ASSIGNED TASK: Return only the lines from the top of the material through the line marked by "## Test Results", unaltered.

PROVIDED INFORMATION:
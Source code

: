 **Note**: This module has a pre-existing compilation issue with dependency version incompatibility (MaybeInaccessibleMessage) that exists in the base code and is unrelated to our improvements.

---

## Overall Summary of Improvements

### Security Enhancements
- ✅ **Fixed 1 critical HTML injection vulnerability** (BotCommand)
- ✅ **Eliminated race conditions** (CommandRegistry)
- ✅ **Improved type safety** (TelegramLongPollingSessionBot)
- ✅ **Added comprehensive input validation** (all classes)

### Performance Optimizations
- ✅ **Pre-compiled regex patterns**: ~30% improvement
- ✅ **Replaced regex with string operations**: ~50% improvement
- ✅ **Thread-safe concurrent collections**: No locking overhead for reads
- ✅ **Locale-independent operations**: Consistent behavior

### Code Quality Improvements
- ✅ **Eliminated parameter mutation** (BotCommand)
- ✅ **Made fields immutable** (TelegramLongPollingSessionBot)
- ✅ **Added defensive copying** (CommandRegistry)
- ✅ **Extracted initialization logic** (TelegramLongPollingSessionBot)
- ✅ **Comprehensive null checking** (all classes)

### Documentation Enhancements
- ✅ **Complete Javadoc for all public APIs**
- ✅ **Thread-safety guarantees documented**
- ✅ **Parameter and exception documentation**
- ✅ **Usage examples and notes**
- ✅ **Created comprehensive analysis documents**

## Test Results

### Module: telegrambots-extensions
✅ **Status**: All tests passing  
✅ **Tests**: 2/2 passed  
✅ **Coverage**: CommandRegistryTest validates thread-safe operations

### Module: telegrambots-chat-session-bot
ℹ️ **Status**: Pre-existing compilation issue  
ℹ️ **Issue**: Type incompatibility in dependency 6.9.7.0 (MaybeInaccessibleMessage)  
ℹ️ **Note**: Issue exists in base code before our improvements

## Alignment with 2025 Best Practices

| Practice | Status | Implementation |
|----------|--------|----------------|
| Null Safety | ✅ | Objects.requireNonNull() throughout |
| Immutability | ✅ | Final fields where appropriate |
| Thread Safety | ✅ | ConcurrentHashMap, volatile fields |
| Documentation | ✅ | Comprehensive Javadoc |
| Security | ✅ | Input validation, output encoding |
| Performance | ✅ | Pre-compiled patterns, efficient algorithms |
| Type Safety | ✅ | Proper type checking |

ANSWER BOX:
Source code

: **Note**: This module has a pre-existing compilation issue with dependency version incompatibility (MaybeInaccessibleMessage) that exists in the base code and is unrelated to our improvements.

---

## Overall Summary of Improvements

### Security Enhancements
- ✅ **Fixed 1 critical HTML injection vulnerability** (BotCommand)
- ✅ **Eliminated race conditions** (CommandRegistry)
- ✅ **Improved type safety** (TelegramLongPollingSessionBot)
- ✅ **Added comprehensive input validation** (all classes)

### Performance Optimizations
- ✅ **Pre-compiled regex patterns**: ~30% improvement
- ✅ **Replaced regex with string operations**: ~50% improvement
- ✅ **Thread-safe concurrent collections**: No locking overhead for reads
- ✅ **Locale-independent operations**: Consistent behavior

### Code Quality Improvements
- ✅ **Eliminated parameter mutation** (BotCommand)
- ✅ **Made fields immutable** (TelegramLongPollingSessionBot)
- ✅ **Added defensive copying** (CommandRegistry)
- ✅ **Extracted initialization logic** (TelegramLongPollingSessionBot)
- ✅ **Comprehensive null checking** (all classes)

### Documentation Enhancements
- ✅ **Complete Javadoc for all public APIs**
- ✅ **Thread-safety guarantees documented**
- ✅ **Parameter and exception documentation**
- ✅ **Usage examples and notes**
- ✅ **Created comprehensive analysis documents**

## Test Results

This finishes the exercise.